Here is a block of records. Copy every line in it that includes "running".

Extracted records
• • •
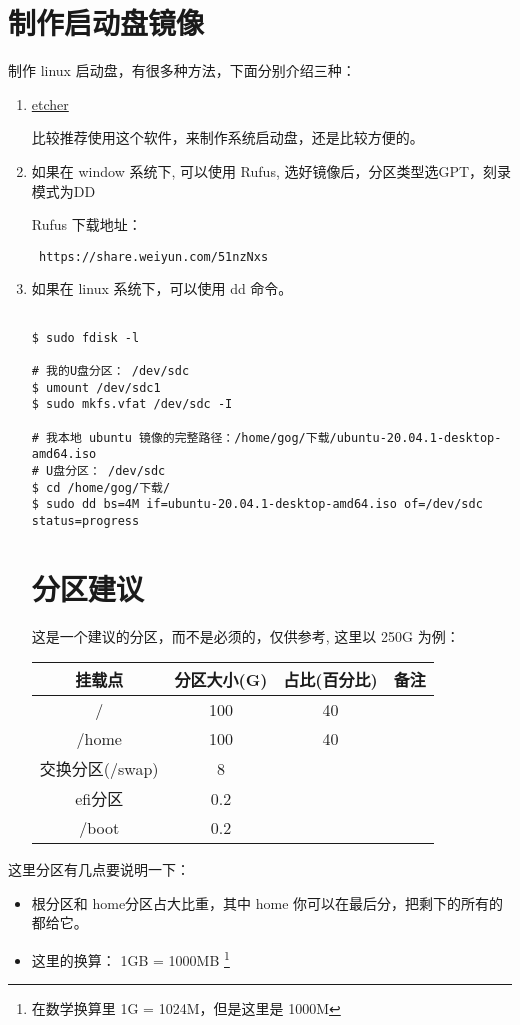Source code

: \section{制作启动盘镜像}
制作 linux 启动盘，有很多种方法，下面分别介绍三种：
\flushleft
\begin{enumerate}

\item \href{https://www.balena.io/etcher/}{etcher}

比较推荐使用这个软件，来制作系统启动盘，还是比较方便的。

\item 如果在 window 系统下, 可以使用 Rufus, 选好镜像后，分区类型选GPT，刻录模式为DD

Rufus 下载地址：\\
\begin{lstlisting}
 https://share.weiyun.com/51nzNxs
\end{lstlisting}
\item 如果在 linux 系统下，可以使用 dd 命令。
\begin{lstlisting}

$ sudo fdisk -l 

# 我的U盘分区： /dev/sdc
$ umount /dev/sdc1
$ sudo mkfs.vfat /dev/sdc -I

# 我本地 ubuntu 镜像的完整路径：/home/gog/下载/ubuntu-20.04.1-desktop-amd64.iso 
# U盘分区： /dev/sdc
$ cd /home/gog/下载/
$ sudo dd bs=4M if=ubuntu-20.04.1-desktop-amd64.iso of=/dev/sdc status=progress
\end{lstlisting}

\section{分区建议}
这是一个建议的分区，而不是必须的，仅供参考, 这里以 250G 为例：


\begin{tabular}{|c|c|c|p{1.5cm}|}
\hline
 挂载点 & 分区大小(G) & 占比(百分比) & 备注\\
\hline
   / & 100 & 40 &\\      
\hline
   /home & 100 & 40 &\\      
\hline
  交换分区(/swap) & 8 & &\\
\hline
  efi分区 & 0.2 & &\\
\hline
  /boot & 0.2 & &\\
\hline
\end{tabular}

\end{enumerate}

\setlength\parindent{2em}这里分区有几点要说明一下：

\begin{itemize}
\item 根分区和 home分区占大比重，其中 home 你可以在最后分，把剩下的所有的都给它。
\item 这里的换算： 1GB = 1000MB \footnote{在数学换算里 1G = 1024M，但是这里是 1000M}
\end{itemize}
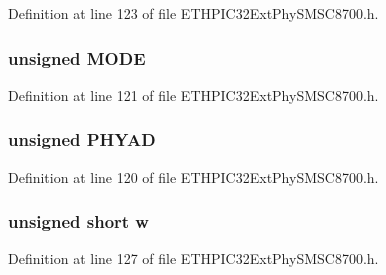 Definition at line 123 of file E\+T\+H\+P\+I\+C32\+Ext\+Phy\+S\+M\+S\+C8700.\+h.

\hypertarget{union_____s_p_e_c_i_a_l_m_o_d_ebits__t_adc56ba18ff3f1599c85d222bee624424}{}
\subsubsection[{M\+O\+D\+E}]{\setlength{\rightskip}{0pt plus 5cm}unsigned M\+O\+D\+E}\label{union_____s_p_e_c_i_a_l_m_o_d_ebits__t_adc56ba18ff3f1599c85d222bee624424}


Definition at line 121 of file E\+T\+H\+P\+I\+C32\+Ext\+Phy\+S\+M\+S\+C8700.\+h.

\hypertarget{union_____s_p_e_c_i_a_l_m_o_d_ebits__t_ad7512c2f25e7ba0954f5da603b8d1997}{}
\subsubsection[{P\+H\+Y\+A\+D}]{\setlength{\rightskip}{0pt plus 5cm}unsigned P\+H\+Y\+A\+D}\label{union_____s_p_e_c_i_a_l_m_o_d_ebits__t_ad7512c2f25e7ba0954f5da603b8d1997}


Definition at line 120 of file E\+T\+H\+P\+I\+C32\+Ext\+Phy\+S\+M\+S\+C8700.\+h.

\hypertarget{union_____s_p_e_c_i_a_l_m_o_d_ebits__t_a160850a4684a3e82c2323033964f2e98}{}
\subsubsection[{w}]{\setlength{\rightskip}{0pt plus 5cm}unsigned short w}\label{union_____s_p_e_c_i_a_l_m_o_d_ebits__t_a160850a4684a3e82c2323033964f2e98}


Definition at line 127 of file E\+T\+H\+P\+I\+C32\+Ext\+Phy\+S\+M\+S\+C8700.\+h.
• • •
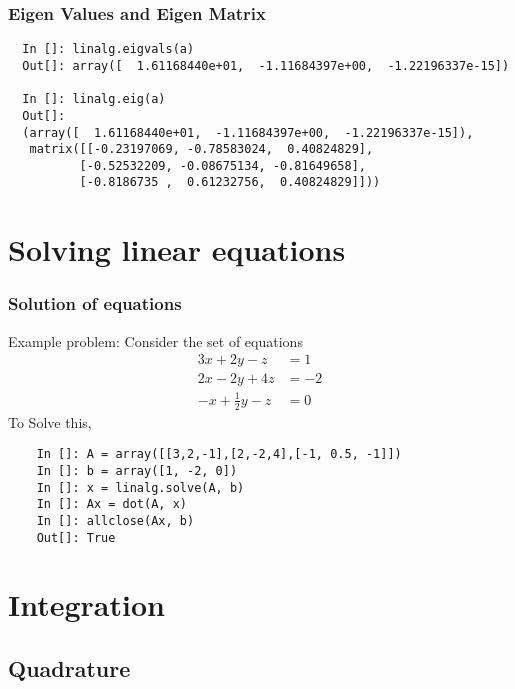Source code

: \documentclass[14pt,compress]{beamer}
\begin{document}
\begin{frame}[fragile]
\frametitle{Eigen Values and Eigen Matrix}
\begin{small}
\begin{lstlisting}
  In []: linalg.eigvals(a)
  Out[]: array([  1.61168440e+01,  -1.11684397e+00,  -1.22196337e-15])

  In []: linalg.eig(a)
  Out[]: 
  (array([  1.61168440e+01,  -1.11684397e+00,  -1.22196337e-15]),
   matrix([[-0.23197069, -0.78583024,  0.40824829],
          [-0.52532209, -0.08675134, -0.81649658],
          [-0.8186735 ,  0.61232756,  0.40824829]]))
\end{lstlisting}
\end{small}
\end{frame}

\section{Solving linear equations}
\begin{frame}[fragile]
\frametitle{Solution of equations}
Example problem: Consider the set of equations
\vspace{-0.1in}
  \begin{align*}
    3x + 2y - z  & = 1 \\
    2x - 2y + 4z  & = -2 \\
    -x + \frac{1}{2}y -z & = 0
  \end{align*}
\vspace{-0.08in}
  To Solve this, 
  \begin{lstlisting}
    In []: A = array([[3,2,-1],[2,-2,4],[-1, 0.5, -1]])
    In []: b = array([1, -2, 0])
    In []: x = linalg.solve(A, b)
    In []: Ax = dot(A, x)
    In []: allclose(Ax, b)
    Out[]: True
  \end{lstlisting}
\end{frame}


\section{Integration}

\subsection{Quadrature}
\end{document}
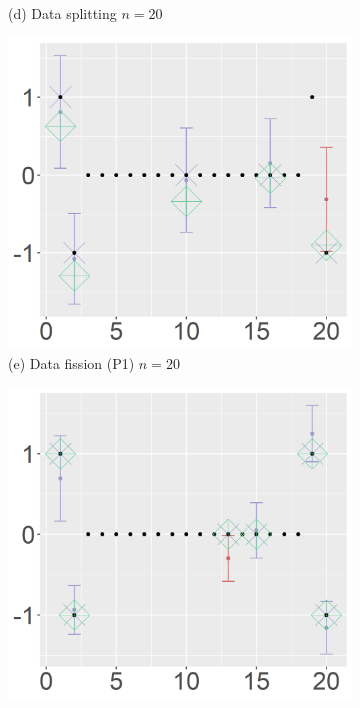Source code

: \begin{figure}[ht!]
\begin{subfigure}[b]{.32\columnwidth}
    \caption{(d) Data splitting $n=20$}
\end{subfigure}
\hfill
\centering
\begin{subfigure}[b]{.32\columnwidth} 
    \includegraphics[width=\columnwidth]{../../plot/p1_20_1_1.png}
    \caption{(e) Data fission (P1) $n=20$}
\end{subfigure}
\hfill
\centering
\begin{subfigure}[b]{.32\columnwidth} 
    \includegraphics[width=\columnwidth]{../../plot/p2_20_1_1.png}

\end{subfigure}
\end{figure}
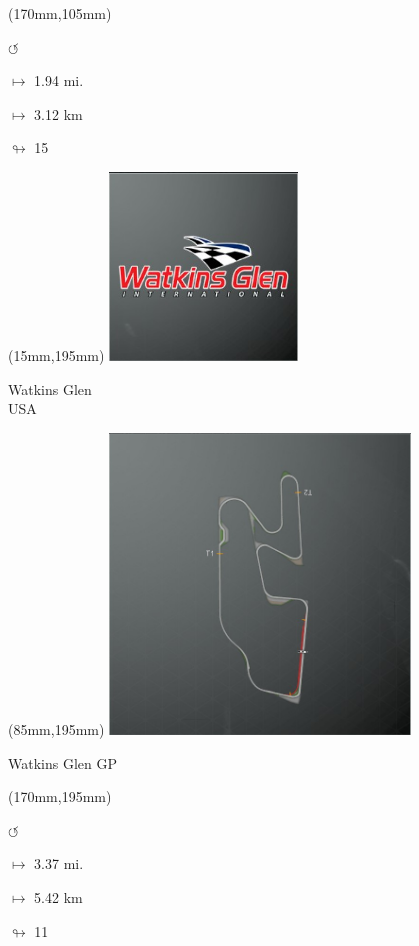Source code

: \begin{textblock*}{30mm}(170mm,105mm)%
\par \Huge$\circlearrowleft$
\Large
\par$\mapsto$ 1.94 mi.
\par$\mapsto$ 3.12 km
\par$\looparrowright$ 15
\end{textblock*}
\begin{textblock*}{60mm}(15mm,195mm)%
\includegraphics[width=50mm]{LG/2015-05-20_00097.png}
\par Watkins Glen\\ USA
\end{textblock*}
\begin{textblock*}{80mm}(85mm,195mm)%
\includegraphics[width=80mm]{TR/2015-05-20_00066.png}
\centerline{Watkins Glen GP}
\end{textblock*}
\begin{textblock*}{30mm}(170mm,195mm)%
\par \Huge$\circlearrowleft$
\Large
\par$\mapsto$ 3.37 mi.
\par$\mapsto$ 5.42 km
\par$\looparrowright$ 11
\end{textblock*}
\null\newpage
• • •
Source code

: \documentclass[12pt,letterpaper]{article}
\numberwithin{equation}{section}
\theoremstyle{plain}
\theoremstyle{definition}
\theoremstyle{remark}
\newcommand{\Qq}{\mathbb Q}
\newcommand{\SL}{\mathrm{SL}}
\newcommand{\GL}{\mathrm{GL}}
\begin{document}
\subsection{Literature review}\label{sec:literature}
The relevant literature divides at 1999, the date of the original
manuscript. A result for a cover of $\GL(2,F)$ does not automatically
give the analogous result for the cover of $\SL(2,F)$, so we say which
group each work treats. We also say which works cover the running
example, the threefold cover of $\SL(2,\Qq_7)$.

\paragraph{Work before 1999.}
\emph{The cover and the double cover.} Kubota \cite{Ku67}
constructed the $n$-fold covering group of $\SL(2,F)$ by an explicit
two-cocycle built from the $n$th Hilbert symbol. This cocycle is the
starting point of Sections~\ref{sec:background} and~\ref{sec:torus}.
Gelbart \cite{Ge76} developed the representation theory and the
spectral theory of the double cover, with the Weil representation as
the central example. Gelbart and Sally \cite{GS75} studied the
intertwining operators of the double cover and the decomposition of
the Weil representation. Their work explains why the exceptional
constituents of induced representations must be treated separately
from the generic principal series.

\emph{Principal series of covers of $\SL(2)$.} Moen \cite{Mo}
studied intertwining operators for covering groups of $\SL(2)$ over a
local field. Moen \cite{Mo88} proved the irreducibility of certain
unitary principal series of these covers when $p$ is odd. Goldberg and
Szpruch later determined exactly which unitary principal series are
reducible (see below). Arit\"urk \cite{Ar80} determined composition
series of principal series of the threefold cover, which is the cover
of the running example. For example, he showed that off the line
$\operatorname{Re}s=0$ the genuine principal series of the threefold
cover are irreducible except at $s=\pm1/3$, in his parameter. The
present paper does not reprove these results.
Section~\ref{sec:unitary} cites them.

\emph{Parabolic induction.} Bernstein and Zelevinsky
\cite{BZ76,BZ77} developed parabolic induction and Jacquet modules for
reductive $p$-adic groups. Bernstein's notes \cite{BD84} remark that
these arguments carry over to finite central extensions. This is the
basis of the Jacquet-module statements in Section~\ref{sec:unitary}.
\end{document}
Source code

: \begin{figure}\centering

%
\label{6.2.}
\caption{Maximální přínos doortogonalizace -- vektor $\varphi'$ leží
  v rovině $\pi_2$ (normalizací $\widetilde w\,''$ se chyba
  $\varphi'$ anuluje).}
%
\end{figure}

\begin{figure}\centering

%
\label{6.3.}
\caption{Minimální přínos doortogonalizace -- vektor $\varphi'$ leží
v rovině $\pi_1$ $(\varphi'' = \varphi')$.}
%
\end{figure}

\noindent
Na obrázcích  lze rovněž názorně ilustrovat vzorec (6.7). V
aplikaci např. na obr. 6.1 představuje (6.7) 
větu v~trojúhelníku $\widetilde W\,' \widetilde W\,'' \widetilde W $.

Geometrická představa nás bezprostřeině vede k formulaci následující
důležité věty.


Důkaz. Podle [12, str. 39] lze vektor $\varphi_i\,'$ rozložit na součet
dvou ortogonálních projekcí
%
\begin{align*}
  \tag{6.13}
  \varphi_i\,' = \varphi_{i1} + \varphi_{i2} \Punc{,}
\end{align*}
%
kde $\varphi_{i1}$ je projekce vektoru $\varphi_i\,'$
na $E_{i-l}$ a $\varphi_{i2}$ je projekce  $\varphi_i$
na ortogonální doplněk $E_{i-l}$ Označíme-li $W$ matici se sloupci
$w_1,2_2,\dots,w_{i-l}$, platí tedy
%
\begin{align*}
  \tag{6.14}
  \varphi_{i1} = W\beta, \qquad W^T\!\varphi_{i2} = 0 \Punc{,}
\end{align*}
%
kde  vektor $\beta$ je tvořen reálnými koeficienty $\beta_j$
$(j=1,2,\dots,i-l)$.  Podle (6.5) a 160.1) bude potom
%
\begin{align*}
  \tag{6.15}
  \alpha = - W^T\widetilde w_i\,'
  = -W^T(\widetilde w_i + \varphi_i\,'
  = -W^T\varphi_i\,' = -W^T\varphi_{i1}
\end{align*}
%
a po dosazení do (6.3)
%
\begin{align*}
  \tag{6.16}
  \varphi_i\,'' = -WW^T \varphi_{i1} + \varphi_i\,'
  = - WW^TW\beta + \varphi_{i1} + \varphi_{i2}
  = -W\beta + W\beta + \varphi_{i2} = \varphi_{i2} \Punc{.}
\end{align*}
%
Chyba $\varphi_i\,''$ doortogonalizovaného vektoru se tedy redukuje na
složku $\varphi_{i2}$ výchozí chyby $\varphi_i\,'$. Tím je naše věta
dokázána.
• • •
● FINAL ANSWER
group each work treats. We also say which works cover the running
of the running example. For example, he showed that off the line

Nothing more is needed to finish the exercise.